"Chega ao fim o mais controverso campeonato do Mundo de sempre.
Disputado num país anacrónico em que o principal desporto é a corrida de camelos.
Disputado num país onde o dinheiro se sobrepõe a qualquer valor humano por direito.
Disputado graças a uma teia de corrupção à escala planetária, dos pratos de migalhas para os dirigentes do futebol aos contentores de euros para os políticos de Bruxelas.
Disputado pela primeira vez no meio de uma época desportiva sem respeito pelos jogadores, cujo esforço extraordinário vai certamente prejudicar as performances das equipas no segundo semestre, e, portanto, sem respeito pela saúde da própria indústria do futebol, mantida pelos clubes e pelas ligas e não pela FIFA.
Disputado em estádios faraónicos, autênticas necrópoles de trabalhadores inocentes, doravante condenados a uma vida de elefantes brancos, sem préstimo nem justificação, num país onde a média de espectadores é inferior a mil pessoas por jogo na principal liga.
Disputado num ambiente artificial de festa ecuménica, paredes meias com a repressão ideológica e religiosa que condena à morte filiados do futebol só porque defendem direitos básicos das mulheres.
Do Mundial do Catar, talvez o pior de sempre, salvaram-se os profissionais, os treinadores e os jogadores, que alguém uma vez disse, profeticamente, que são o “melhor do futebol”. Apesar do péssimo nível das arbitragens, sacrificado pela necessidade de satisfazer as clientelas regionais da FIFA.
Os jogadores deram tudo em situações adversas, para satisfazer os caprichos dos novos césares nas tribunas e para gáudio das galerias acéfalas, como na Roma do poeta Juvenal, inconformado com a hipócrita política social de distribuição gratuita de comida e acesso aos jogos dos coliseus: “pane et circenses”.
Milenar contradição essa do filósofo romano também autor da expressão “Mens sana in corpore sano”, que alguns atribuem a uma Grécia olímpica onde não se escrevia em latim, de usar a saúde dos atletas para manipular as vontades dos povos: “o único caminho de uma vida tranquila passa pela virtude”, escreveu Juvenal na sua Sátira X.
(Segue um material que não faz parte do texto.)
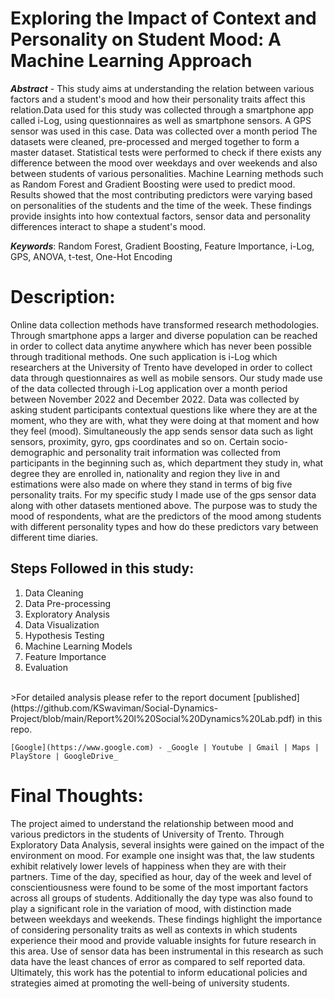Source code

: # Exploring the Impact of Context and Personality on Student Mood: A Machine Learning Approach

***Abstract*** - This study aims at understanding the relation between various factors and a
student's mood and how their personality traits affect this relation.Data used for this study
was collected through a smartphone app called i-Log, using questionnaires as well as
smartphone sensors. A GPS sensor was used in this case. Data was collected over a month
period The datasets were cleaned, pre-processed and merged together to form a master
dataset. Statistical tests were performed to check if there exists any difference between the
mood over weekdays and over weekends and also between students of various personalities.
Machine Learning methods such as Random Forest and Gradient Boosting were used to
predict mood. Results showed that the most contributing predictors were varying based on
personalities of the students and the time of the week. These findings provide insights into
how contextual factors, sensor data and personality differences interact to shape a
student's mood.

***Keywords***: Random Forest, Gradient Boosting, Feature Importance, i-Log, GPS, ANOVA, t-test,
One-Hot Encoding

# Description:

Online data collection methods have transformed research methodologies. Through
smartphone apps a larger and diverse population can be reached in order to collect data anytime
anywhere which has never been possible through traditional methods. One such application is
i-Log which researchers at the University of Trento have developed in order to collect data
through questionnaires as well as mobile sensors. Our study made use of the data collected
through i-Log application over a month period between November 2022 and December 2022.
Data was collected by asking student participants contextual questions like where they are at the
moment, who they are with, what they were doing at that moment and how they feel (mood).
Simultaneously the app sends sensor data such as light sensors, proximity, gyro, gps coordinates
and so on. Certain socio-demographic and personality trait information was collected from
participants in the beginning such as, which department they study in, what degree they are
enrolled in, nationality and region they live in and estimations were also made on where they
stand in terms of big five personality traits. For my specific study I made use of the gps sensor
data along with other datasets mentioned above. The purpose was to study the mood of
respondents, what are the predictors of the mood among students with different personality types
and how do these predictors vary between different time diaries. 

## Steps Followed in this study:

1. Data Cleaning </br>
2. Data Pre-processing </br>
3. Exploratory Analysis </br>
4. Data Visualization </br>
5. Hypothesis Testing </br>
6. Machine Learning Models </br>
7. Feature Importance </br>
8. Evaluation </br>
<br/>
>For detailed analysis please refer to the report document [published](https://github.com/KSwaviman/Social-Dynamics-Project/blob/main/Report%20l%20Social%20Dynamics%20Lab.pdf) in this repo.

	[Google](https://www.google.com) - _Google | Youtube | Gmail | Maps | PlayStore | GoogleDrive_

# Final Thoughts:
The project aimed to understand the relationship between mood and various predictors in
the students of University of Trento. Through Exploratory Data Analysis, several insights
were gained on the impact of the environment on mood. For example one insight was that,
the law students exhibit relatively lower levels of happiness when they are with their
partners. Time of the day, specified as hour, day of the week and level of conscientiousness
were found to be some of the most important factors across all groups of students.
Additionally the day type was also found to play a significant role in the variation of mood,
with distinction made between weekdays and weekends. These findings highlight the
importance of considering personality traits as well as contexts in which students experience
their mood and provide valuable insights for future research in this area. Use of sensor data
has been instrumental in this research as such data have the least chances of error as
compared to self reported data. Ultimately, this work has the potential to inform educational
policies and strategies aimed at promoting the well-being of university students.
É óbvio que os dirigentes do futebol mundial não seguem os Clássicos.
O próximo Mundial, em 2026 na América do Norte, será expandido de 32 para 48 selecções, o que significa que um em cada quatro países será finalista. Foi a solução proposta por Platini, primeiro, e agora por Infantino para distribuir o mal pelas aldeias, assegurando a reeleição pelo voto dos pequenos países, mas vulgarizando a um nível infra-competitivo o que era supostamente entendido como o máximo desafio deste desporto.
E porquê?
Porque a nova fórmula expandirá a competição de 64 para 80 jogos, concentrados no mesmo número de dias, quase um milagre da multiplicação, dos pãezinhos e dos circos, à razão de 120 milhões de euros por cada jogo a mais - que é o valor estimado das receitas de cada partida do Mundial para a FIFA, que, tudo somado, em 2026 deverão rondar os dez mil milhões de euros.
Ou, quem sabe, para a monstruosidade de 104 jogos em 32 dias, como a FIFA estuda agora, em função do “sucesso” do Catar, em cima de um Mundial de clubes completamente insano.
Indiferente aos avisos de sábios como Joachim Löw, para quem os “jogadores já atingiram os limites físico e mental”, e à oposição formal da Associação Europeia de Clubes, que considera inaceitável o actual calendário - Mundial é quando, como e onde Infantino quiser."